(Entries taken from a collection)
━━━━━━━━━━
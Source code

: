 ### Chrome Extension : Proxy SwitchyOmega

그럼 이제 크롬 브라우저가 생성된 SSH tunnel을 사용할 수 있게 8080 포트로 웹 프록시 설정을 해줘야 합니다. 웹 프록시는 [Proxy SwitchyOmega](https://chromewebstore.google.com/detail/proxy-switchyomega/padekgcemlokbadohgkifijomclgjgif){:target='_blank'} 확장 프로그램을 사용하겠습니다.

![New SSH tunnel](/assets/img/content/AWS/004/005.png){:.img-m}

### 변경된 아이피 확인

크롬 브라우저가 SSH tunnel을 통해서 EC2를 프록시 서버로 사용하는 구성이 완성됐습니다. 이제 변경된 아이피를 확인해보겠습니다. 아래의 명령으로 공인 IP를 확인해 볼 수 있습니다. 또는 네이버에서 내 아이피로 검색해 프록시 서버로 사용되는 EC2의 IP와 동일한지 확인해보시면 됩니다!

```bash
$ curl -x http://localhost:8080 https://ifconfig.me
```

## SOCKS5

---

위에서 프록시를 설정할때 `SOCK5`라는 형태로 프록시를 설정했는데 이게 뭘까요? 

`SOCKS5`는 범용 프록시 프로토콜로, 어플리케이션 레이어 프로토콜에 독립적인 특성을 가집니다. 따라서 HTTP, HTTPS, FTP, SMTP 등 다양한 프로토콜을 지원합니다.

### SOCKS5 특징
━━━━━━━━━━
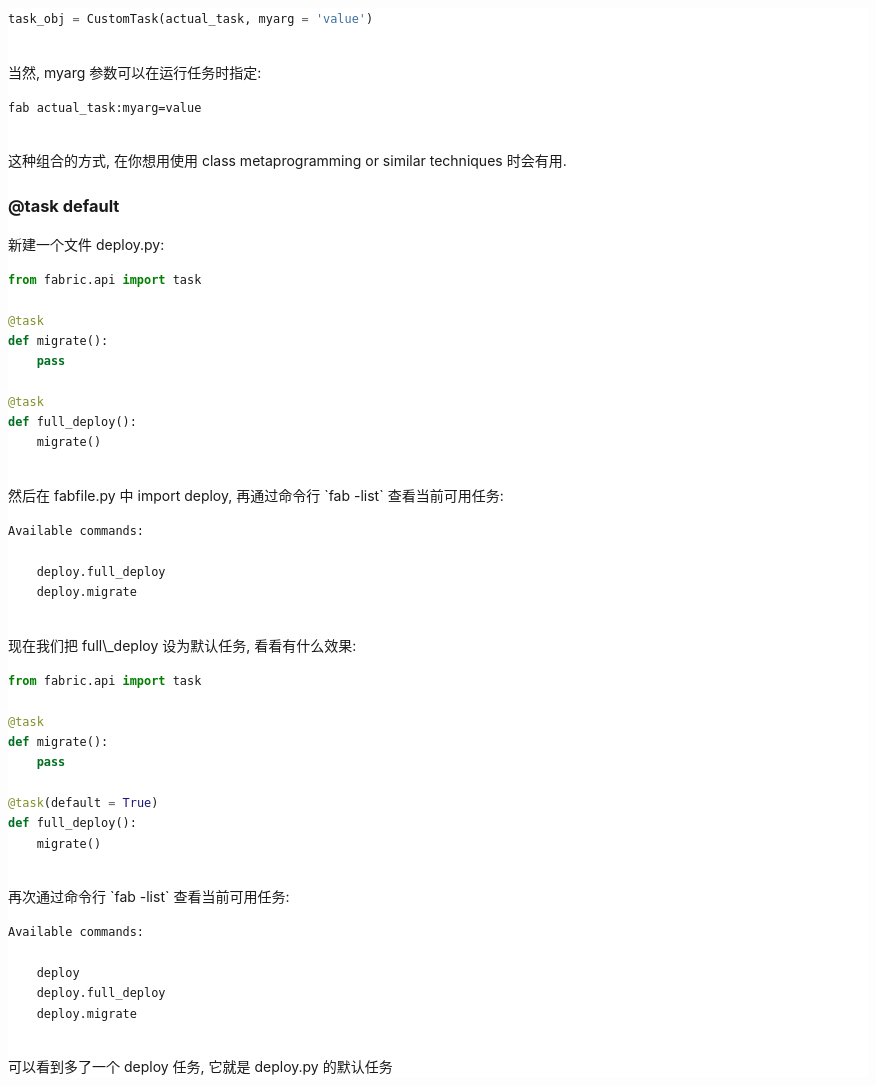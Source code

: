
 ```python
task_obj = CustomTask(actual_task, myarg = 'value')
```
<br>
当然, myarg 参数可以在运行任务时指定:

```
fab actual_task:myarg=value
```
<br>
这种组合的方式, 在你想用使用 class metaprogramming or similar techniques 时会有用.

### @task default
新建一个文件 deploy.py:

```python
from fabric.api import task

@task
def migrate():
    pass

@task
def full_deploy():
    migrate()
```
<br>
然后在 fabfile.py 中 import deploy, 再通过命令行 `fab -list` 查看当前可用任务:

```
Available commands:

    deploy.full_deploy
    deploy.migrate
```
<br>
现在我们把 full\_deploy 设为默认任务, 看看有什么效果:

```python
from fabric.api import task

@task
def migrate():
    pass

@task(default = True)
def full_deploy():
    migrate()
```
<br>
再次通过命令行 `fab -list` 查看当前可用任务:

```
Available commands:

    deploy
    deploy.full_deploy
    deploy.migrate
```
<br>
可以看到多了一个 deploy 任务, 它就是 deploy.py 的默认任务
━━━━━━━━━━
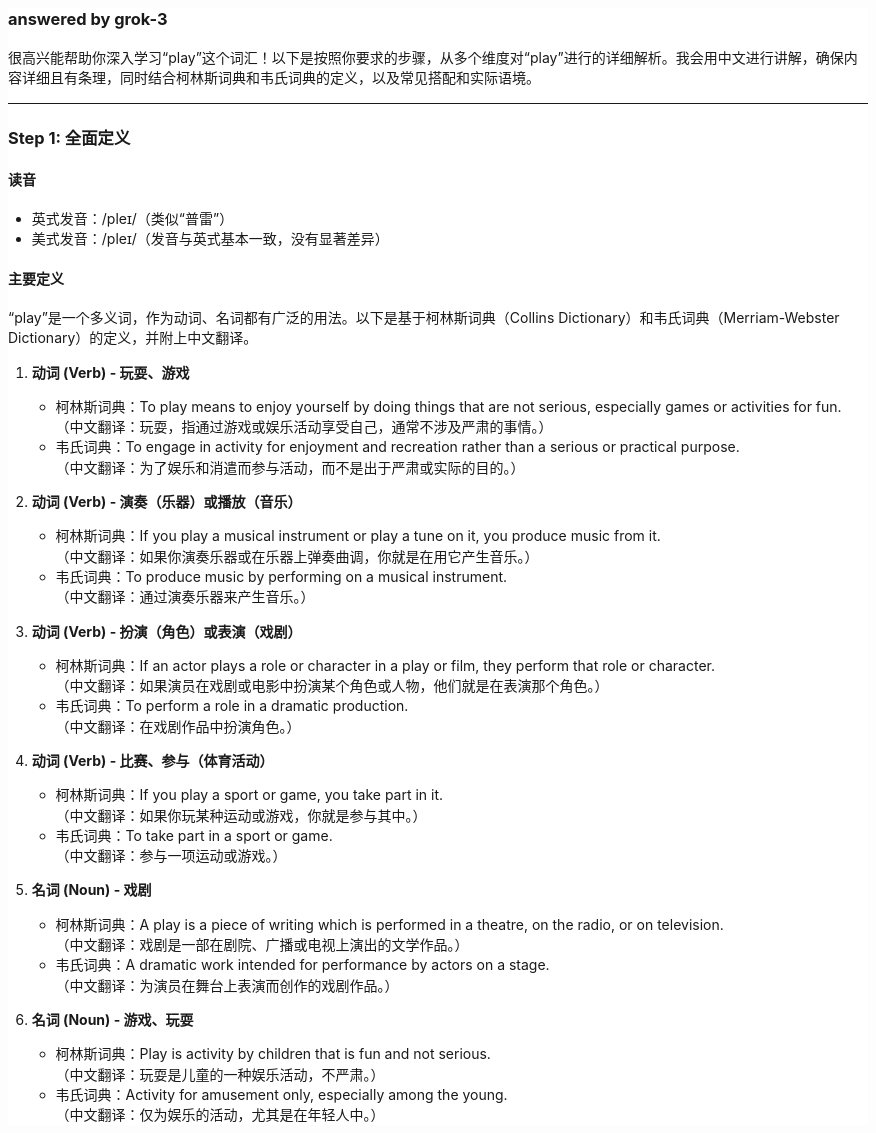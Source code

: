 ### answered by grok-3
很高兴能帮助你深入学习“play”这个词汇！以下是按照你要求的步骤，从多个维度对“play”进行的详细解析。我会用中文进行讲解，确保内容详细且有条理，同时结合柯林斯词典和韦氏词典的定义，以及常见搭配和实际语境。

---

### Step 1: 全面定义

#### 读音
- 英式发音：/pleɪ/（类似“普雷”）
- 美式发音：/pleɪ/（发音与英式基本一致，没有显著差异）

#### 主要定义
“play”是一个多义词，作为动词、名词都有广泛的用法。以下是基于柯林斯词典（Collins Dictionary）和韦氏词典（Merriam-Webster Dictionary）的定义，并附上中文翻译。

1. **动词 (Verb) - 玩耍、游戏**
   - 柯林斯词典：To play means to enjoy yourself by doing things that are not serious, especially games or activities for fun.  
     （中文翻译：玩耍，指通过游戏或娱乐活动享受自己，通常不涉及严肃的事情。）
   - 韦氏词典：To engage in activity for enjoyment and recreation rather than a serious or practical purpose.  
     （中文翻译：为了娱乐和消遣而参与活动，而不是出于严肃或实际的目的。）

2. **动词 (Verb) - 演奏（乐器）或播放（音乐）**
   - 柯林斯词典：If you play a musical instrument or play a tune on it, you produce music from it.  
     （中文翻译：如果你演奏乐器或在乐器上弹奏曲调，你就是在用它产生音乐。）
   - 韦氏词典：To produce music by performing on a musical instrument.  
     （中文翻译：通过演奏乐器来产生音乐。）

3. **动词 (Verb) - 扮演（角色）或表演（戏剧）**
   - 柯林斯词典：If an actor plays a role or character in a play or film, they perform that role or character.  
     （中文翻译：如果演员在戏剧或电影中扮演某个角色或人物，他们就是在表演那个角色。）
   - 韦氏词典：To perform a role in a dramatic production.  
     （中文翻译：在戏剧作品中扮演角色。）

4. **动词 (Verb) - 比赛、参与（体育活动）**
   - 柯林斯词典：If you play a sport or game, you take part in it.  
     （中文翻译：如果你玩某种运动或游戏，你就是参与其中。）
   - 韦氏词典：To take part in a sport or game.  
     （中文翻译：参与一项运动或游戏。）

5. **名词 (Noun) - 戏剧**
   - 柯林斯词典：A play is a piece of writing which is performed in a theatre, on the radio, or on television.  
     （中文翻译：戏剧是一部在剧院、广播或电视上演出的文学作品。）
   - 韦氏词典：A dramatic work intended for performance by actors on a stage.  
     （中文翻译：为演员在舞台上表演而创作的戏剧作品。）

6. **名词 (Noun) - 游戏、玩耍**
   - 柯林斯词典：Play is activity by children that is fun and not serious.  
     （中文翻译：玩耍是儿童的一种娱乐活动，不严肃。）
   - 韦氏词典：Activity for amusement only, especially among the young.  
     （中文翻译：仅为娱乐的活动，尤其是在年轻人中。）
━━━━━━━━━━
◆ **Work item**
Please find every line in the records above that holds the word "music" and copy it.

◆ **Answer box**
   - 柯林斯词典：If you play a musical instrument or play a tune on it, you produce music from it.  
   - 韦氏词典：To produce music by performing on a musical instrument.  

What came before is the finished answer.